Whether a text file requires a new-line character on the last line is
implementation-defined. If it's not required, and if the last line
happens to end with '\0', it's going to be very difficult to tell just
what happened after calling fgets().

It is clear that NUL in a text stream corrupts the string. Period.

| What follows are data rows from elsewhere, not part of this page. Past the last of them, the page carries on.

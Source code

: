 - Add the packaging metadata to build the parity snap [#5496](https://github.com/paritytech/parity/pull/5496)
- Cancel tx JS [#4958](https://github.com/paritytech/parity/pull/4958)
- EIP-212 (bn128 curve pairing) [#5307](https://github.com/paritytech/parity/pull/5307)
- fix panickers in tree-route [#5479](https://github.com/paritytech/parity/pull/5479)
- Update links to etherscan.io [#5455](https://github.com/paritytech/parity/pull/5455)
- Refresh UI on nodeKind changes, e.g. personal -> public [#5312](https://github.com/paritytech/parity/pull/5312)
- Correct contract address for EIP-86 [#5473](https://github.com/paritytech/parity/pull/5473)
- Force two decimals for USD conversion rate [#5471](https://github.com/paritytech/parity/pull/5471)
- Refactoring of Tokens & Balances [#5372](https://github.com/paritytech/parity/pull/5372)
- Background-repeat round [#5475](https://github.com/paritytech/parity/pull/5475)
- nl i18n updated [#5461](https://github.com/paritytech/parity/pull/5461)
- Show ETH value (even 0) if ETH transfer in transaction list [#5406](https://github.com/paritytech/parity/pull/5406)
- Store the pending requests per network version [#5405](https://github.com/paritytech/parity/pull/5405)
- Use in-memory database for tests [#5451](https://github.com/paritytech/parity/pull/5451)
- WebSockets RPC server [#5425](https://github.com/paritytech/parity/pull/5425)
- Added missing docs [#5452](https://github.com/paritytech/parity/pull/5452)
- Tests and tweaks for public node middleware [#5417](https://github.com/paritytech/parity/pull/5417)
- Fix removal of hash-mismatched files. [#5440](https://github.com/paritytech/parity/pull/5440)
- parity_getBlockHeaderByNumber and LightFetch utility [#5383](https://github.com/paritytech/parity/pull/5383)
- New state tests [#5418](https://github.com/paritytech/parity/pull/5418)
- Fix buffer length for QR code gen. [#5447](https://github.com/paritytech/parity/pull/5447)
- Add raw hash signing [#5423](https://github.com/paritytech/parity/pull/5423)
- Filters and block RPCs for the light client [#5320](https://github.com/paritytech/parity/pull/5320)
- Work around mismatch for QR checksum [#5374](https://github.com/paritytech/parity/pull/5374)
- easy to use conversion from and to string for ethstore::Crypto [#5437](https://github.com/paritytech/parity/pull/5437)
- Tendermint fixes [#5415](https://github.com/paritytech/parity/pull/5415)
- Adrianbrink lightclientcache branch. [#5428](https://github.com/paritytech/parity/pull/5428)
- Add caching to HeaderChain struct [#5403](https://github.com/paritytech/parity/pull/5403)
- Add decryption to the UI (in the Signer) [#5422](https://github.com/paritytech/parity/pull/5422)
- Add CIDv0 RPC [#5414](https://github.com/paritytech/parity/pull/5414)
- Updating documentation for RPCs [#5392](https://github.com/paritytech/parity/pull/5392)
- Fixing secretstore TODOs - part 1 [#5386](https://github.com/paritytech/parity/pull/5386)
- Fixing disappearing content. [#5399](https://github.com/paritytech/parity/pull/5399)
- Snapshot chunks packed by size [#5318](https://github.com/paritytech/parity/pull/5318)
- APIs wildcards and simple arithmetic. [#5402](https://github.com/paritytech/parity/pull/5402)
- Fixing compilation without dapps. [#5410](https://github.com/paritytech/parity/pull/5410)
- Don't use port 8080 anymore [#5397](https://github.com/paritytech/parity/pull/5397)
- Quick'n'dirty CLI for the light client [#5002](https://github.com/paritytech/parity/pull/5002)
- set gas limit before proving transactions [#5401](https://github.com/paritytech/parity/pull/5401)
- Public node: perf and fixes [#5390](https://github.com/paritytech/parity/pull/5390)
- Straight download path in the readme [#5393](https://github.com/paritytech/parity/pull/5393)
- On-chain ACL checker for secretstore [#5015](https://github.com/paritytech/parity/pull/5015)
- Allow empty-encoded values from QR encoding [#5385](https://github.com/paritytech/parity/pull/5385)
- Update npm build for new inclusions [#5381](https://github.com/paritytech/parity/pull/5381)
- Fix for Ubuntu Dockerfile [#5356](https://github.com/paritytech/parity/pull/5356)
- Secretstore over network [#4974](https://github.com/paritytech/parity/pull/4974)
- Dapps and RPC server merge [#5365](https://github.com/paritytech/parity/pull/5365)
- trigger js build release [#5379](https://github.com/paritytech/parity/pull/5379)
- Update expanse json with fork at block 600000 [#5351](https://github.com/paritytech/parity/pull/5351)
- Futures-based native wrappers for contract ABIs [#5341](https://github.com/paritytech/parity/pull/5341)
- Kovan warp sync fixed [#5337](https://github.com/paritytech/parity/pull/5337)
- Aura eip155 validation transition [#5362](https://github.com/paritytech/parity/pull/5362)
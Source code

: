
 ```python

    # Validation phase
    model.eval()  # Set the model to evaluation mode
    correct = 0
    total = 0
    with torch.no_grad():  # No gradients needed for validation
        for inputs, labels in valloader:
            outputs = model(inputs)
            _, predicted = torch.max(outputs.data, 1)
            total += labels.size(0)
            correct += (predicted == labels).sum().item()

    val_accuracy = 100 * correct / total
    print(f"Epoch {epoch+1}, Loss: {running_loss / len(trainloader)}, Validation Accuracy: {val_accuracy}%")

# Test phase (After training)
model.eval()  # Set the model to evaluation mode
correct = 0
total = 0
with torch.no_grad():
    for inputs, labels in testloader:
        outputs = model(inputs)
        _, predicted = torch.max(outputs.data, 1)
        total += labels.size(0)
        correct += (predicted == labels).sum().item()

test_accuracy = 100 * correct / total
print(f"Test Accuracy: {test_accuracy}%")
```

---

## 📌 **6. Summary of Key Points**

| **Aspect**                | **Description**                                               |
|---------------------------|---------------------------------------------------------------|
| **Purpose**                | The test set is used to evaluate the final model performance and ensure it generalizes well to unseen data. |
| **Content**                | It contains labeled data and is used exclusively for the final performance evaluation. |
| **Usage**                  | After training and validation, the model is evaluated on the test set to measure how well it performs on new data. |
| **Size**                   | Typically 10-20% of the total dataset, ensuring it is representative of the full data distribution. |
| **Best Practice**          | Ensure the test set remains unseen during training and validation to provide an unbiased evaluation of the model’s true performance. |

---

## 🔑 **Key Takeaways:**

Handling the last line without '\n' is trivial: If fgets returns non-null, the first '\0' in the buffer will have been placed there by fgets after the last character read from the stream. Find it with..

char *s;
s = strchr(buffer, '\0');

Check for '\n' with..

if (*(s-1) == '\n')

--
Joe Wright
"Memory is the second thing to go. I forget what the first is."
.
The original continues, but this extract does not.